Activity
Each line of the listing where "scripts" appears should be reported.

= = =

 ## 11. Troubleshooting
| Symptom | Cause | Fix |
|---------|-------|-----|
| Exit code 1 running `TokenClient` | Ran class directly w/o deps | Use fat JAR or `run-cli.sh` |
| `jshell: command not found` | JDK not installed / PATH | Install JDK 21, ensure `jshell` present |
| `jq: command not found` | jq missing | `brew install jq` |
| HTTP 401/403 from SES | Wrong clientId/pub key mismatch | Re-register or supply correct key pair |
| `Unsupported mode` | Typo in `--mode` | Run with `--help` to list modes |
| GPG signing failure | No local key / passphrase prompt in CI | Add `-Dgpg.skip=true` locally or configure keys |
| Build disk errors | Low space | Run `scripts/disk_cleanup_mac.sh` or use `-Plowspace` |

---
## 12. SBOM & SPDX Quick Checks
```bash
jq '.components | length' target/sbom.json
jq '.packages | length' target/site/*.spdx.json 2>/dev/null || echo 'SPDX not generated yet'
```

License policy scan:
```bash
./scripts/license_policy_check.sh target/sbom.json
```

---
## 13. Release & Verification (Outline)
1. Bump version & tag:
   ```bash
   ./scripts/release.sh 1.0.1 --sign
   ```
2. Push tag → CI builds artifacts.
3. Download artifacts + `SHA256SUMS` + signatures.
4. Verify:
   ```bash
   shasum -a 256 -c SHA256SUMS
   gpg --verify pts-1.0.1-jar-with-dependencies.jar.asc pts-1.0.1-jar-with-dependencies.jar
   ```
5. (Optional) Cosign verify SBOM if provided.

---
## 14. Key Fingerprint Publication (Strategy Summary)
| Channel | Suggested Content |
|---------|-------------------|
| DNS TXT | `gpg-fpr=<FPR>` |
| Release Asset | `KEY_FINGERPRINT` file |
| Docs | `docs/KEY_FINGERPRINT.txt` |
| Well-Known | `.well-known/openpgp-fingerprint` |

= = =

Problem solution
| Build disk errors | Low space | Run `scripts/disk_cleanup_mac.sh` or use `-Plowspace` |
./scripts/license_policy_check.sh target/sbom.json
   ./scripts/release.sh 1.0.1 --sign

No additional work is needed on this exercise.